This past weekend we held the annual Patterson School Crisis Simulation. This year’s topic was cyber-warfare; I have a long writeup at Information Dissemination, and a shorter writeup at the Diplomat:
Coincidentally, my institution (the Patterson School of Diplomacy and International Commerce) ran a simulation last week on a cyber attack against U.S. defense contractors. Although the simulation abstracted a great deal from reality, it nevertheless provided some policy lessons. The attackers in our simulation (representing a Russian criminal organization rather than the PLA) shied away from directly assaulting U.S. government institutions, instead focusing their efforts on a law firm associated with several contractors. The attackers hoped to gain access to intellectual property, including patent applications and trade secret information, as well as patterns of communication between the firm, the government, and the contractors.

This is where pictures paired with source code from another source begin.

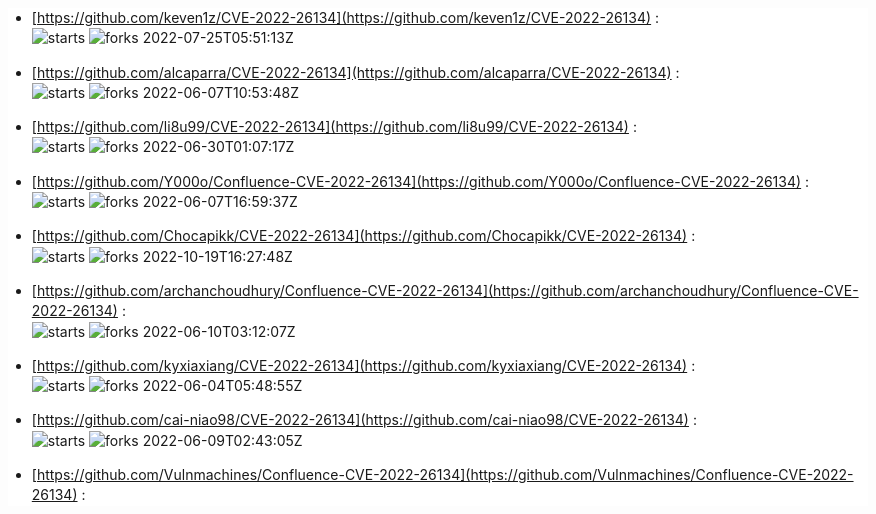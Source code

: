 - [https://github.com/keven1z/CVE-2022-26134](https://github.com/keven1z/CVE-2022-26134) :  
![starts](https://img.shields.io/github/stars/keven1z/CVE-2022-26134.svg) 
![forks](https://img.shields.io/github/forks/keven1z/CVE-2022-26134.svg) 
2022-07-25T05:51:13Z

- [https://github.com/alcaparra/CVE-2022-26134](https://github.com/alcaparra/CVE-2022-26134) :  
![starts](https://img.shields.io/github/stars/alcaparra/CVE-2022-26134.svg) 
![forks](https://img.shields.io/github/forks/alcaparra/CVE-2022-26134.svg) 
2022-06-07T10:53:48Z

- [https://github.com/li8u99/CVE-2022-26134](https://github.com/li8u99/CVE-2022-26134) :  
![starts](https://img.shields.io/github/stars/li8u99/CVE-2022-26134.svg) 
![forks](https://img.shields.io/github/forks/li8u99/CVE-2022-26134.svg) 
2022-06-30T01:07:17Z

- [https://github.com/Y000o/Confluence-CVE-2022-26134](https://github.com/Y000o/Confluence-CVE-2022-26134) :  
![starts](https://img.shields.io/github/stars/Y000o/Confluence-CVE-2022-26134.svg) 
![forks](https://img.shields.io/github/forks/Y000o/Confluence-CVE-2022-26134.svg) 
2022-06-07T16:59:37Z

- [https://github.com/Chocapikk/CVE-2022-26134](https://github.com/Chocapikk/CVE-2022-26134) :  
![starts](https://img.shields.io/github/stars/Chocapikk/CVE-2022-26134.svg) 
![forks](https://img.shields.io/github/forks/Chocapikk/CVE-2022-26134.svg) 
2022-10-19T16:27:48Z

- [https://github.com/archanchoudhury/Confluence-CVE-2022-26134](https://github.com/archanchoudhury/Confluence-CVE-2022-26134) :  
![starts](https://img.shields.io/github/stars/archanchoudhury/Confluence-CVE-2022-26134.svg) 
![forks](https://img.shields.io/github/forks/archanchoudhury/Confluence-CVE-2022-26134.svg) 
2022-06-10T03:12:07Z

- [https://github.com/kyxiaxiang/CVE-2022-26134](https://github.com/kyxiaxiang/CVE-2022-26134) :  
![starts](https://img.shields.io/github/stars/kyxiaxiang/CVE-2022-26134.svg) 
![forks](https://img.shields.io/github/forks/kyxiaxiang/CVE-2022-26134.svg) 
2022-06-04T05:48:55Z

- [https://github.com/cai-niao98/CVE-2022-26134](https://github.com/cai-niao98/CVE-2022-26134) :  
![starts](https://img.shields.io/github/stars/cai-niao98/CVE-2022-26134.svg) 
![forks](https://img.shields.io/github/forks/cai-niao98/CVE-2022-26134.svg) 
2022-06-09T02:43:05Z

- [https://github.com/Vulnmachines/Confluence-CVE-2022-26134](https://github.com/Vulnmachines/Confluence-CVE-2022-26134) :  
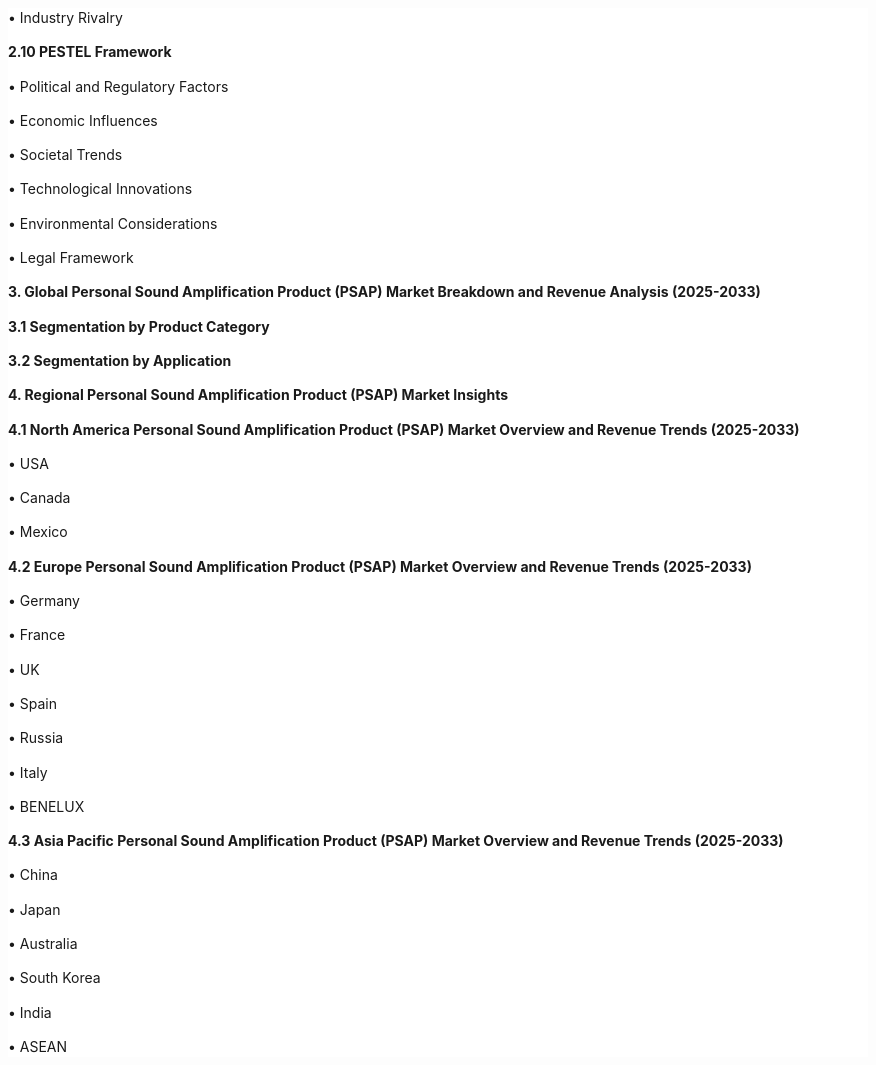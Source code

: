 • Industry Rivalry

<strong>2.10 PESTEL Framework</strong>

• Political and Regulatory Factors

• Economic Influences

• Societal Trends

• Technological Innovations

• Environmental Considerations

• Legal Framework

<strong>3. Global Personal Sound Amplification Product (PSAP) Market Breakdown and Revenue Analysis (2025-2033)</strong>

<strong>3.1 Segmentation by Product Category</strong>

<strong>3.2 Segmentation by Application</strong>

<strong>4. Regional Personal Sound Amplification Product (PSAP) Market Insights</strong>

<strong>4.1 North America Personal Sound Amplification Product (PSAP) Market Overview and Revenue Trends (2025-2033)</strong>

• USA

• Canada

• Mexico

<strong>4.2 Europe Personal Sound Amplification Product (PSAP) Market Overview and Revenue Trends (2025-2033)</strong>

• Germany

• France

• UK

• Spain

• Russia

• Italy

• BENELUX

<strong>4.3 Asia Pacific Personal Sound Amplification Product (PSAP) Market Overview and Revenue Trends (2025-2033)</strong>

• China

• Japan

• Australia

• South Korea

• India

• ASEAN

In our simulation, the attackers substantially succeeded in most of their goals, although they did run into some difficulty selling the information. The most important lesson we learned is that poor communication between government and private organizations can doom cyber-defense efforts. In our case, the law firm only reluctantly relayed its concerns about a breach to the government and to its clients, leaving the attackers with ample time to conduct their theft. This reluctance was hardly irrational; the perception that secrets could be at risk would prove devastating to the firm’s business prospects. Although our simulation did not subdivide the U.S. government (by creating different teams for different departments), similar dynamics surely complicate interagency responses to cyber-attacks.